I tried using Python's .replace() method on the string to replace special characters for blank spaces before tokenizing it, but now when I print the tokenization result it's separating everything like this:

text_adjustment = text.replace(":", " ").replace("(", " ").replace(")", " ").replace("/", " ").replace(";", " ").replace("-", " ").replace("+", " ")

print([token for token in text_adjustment])

['t', 'o', 't', 'a', 'l', ' ', ' ', '1', ',', '8', '0', '%', ' ', ' ', 'c', 'o', 'm', 'e', 'x', ' ', '1', ',', '3', '0', '%', ' ', ' ', ' ', 'd', 'e', 'r', 'i', 'v', ' ', '0', ',', '5', '0', '%', ' ', 'a', 't', 'i', 'v', 'o', ' ', ' ', '1', ',', '1', '7', '%', ' ']

I would like the tokenization result to be like that:

['total', '1,80%', 'comex', '1,30%', 'deriv', '0,50%', 'ativo', '1,17%']

Is there a better way to do that? I'm using the 'pt_core_news_sm' model, but I can change the language if I want to.

Thanks in advance :)


Solution

  • I suggest using

    import re
    #...
    text = re.sub(r'(\S)([/:()])', r'\1 \2', text)
    pattern_test =  [{"TEXT": {"REGEX": r"^\d+[,.]\d+$"}}, {"ORTH": "%"}]
    

    Here, (\S)([/:()]) regex is used to match any non-whitespace (capturing it into Group 1) and then matching a /, :, ( or ) (capturing it into Group 2) and then re.sub inserts a space between these two groups.

    The ^\d+[,.]\d+$ regex matches a full token text that contains a float value and the % is the next token text (because the number and % are split into separate tokens by the model).

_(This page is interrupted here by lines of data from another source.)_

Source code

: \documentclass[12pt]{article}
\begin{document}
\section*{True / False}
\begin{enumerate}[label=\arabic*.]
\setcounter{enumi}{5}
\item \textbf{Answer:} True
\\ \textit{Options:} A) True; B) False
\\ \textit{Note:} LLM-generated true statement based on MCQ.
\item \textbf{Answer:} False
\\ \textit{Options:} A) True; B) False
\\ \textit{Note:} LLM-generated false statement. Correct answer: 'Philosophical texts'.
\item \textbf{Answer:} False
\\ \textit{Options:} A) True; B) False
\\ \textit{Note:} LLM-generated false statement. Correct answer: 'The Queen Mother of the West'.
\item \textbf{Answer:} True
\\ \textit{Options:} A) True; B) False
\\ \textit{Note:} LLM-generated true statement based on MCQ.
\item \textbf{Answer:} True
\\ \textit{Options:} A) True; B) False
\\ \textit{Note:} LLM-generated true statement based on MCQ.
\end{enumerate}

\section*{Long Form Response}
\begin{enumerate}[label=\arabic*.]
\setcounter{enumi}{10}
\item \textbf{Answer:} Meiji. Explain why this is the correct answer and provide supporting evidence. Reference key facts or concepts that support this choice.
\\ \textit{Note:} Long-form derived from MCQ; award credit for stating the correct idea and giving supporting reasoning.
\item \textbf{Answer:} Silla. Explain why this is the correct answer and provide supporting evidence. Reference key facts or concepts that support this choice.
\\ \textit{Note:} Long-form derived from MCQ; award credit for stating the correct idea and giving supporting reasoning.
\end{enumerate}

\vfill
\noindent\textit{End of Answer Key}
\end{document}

    Full Python code snippet:

    import spacy, re
    from spacy.matcher import Matcher
    
    #nlp = spacy.load("pt_core_news_sm")
    nlp = spacy.load("en_core_web_trf")
    matcher = Matcher(nlp.vocab)
    text = 'total: 1,80%:(comex 1,30% + deriv 0,50%/ativo: 1,17% '
    text = re.sub(r'(\S)([/:()])', r'\1 \2', text)
    pattern_test =  [{"TEXT": {"REGEX": "\d+[,.]\d+"}}, {"ORTH": "%"}]  
    text_ = nlp(text)
    
    matcher.add("pattern test", [pattern_test] )
    result = matcher(text_)
    
    for id_, beg, end in result:
        print(id_)
        print(text_[beg:end])
    

    Output:

    9844711491635719110
    1,80%
    9844711491635719110
    1,30%
    9844711491635719110
    0,50%
    9844711491635719110
    1,17%